··· Dataset extract ···

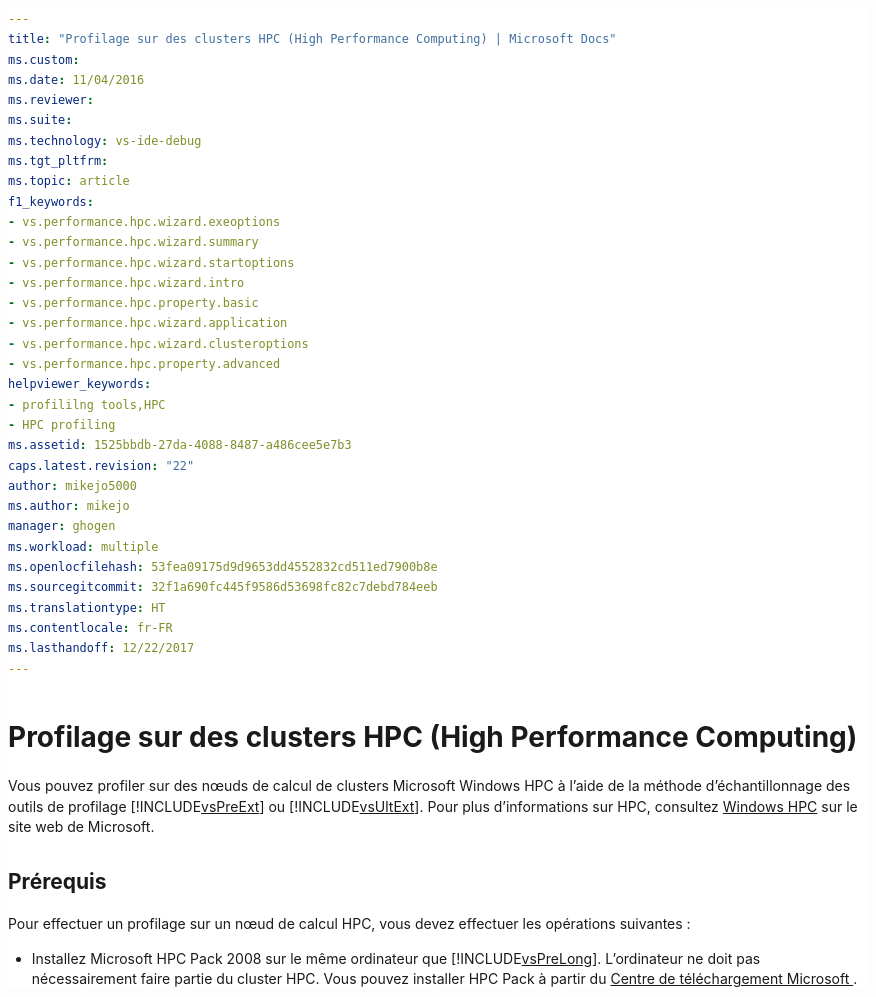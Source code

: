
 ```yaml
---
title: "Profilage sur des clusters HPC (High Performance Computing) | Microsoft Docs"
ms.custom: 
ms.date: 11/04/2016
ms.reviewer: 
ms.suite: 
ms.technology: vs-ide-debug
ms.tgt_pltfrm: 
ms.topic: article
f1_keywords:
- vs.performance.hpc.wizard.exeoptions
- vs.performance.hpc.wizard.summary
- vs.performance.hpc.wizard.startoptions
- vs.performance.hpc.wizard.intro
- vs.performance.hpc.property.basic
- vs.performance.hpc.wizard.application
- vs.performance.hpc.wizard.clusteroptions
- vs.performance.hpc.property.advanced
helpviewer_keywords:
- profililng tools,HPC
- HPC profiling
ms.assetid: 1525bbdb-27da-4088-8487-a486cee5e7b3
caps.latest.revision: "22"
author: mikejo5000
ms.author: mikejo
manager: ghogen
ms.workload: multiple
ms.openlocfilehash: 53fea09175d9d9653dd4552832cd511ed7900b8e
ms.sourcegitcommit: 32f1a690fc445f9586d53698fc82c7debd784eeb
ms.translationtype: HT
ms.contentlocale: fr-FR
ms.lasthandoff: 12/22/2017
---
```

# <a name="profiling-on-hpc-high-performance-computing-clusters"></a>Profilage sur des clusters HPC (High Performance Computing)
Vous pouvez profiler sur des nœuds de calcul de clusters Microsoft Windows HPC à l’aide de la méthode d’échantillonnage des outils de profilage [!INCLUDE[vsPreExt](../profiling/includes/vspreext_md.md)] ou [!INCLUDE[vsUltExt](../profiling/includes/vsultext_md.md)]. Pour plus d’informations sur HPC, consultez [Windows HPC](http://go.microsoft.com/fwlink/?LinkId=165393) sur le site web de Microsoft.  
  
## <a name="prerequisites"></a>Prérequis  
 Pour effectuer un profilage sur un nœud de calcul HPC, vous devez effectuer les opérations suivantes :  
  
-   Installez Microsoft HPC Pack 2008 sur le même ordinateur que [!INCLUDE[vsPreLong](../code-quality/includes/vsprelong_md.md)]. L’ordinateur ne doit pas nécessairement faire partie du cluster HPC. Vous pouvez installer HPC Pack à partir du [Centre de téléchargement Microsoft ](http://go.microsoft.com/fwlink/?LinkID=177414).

···
··· Dataset extract ···

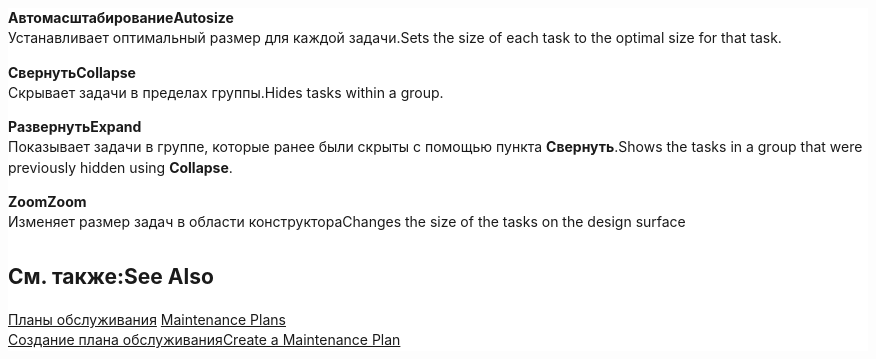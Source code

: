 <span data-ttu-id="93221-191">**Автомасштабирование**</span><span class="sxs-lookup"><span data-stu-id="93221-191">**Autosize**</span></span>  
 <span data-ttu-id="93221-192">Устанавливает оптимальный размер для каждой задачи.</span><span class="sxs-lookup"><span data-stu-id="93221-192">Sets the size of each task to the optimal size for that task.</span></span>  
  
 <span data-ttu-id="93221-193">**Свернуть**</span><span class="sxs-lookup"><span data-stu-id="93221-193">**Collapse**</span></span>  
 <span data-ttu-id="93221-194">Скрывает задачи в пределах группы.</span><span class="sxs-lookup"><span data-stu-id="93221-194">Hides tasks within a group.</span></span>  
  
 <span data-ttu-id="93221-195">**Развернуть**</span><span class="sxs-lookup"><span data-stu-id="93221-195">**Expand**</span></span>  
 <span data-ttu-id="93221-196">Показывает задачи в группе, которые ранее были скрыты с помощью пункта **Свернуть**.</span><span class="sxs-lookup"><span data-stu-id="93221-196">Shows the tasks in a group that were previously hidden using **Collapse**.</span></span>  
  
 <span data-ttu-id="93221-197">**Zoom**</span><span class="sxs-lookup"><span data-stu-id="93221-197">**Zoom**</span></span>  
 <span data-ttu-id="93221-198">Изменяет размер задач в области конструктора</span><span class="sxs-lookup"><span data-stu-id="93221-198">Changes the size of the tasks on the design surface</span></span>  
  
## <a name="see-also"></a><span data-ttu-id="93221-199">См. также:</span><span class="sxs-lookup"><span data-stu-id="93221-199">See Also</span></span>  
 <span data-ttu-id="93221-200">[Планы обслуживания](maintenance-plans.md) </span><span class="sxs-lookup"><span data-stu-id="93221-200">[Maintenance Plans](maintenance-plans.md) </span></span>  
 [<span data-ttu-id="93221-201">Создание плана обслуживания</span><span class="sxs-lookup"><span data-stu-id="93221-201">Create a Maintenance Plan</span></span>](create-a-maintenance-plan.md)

···
··· Dataset extract ···

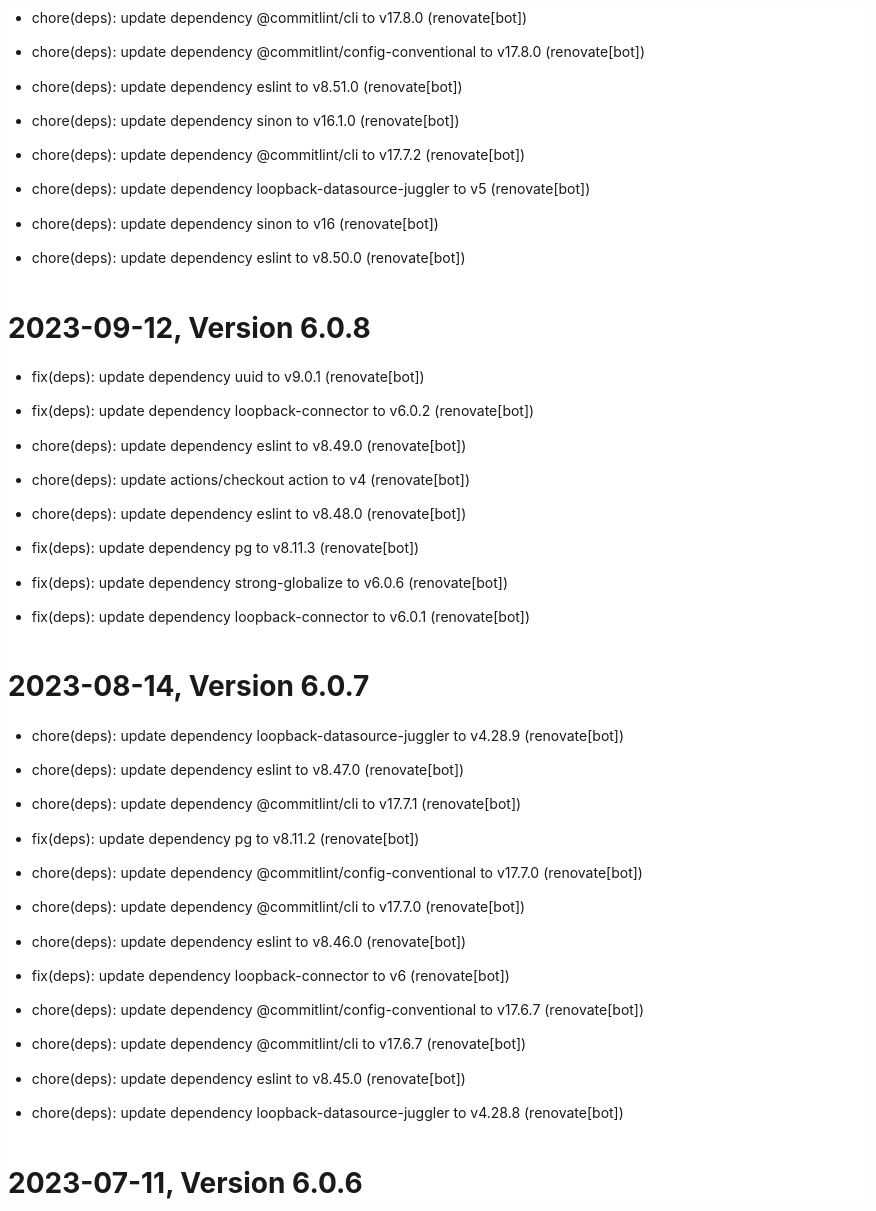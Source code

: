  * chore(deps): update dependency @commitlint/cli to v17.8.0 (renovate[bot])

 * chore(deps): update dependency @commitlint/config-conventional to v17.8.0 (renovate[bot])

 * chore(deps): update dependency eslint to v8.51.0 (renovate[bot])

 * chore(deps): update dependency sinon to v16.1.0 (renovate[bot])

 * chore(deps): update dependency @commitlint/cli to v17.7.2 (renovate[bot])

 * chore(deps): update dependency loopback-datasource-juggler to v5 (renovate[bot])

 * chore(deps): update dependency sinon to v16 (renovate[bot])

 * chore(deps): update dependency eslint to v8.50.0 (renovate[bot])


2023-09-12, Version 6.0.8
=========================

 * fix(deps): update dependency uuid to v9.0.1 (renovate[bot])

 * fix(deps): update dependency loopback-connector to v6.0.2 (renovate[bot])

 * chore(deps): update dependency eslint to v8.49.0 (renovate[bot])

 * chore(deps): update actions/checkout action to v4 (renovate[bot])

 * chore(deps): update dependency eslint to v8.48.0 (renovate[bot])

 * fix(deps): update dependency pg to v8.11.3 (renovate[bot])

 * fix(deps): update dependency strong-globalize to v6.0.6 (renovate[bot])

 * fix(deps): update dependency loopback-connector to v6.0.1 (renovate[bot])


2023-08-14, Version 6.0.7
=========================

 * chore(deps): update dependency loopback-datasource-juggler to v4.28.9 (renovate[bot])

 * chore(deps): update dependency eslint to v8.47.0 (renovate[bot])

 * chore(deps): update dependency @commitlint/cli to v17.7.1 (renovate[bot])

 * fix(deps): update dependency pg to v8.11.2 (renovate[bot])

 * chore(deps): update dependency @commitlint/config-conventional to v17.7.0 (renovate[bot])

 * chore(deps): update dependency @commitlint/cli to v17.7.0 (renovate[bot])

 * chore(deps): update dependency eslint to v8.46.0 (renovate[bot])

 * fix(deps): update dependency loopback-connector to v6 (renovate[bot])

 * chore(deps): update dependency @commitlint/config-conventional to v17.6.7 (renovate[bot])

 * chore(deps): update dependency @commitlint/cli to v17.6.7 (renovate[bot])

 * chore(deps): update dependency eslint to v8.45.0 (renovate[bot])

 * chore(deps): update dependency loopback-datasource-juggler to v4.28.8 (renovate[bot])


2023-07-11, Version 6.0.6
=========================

···

* [What you will do] What lines in the material include the string "juggler"? Pull each one out.

* [Solution to the problem]
 * chore(deps): update dependency loopback-datasource-juggler to v5 (renovate[bot])
 * chore(deps): update dependency loopback-datasource-juggler to v4.28.9 (renovate[bot])
 * chore(deps): update dependency loopback-datasource-juggler to v4.28.8 (renovate[bot])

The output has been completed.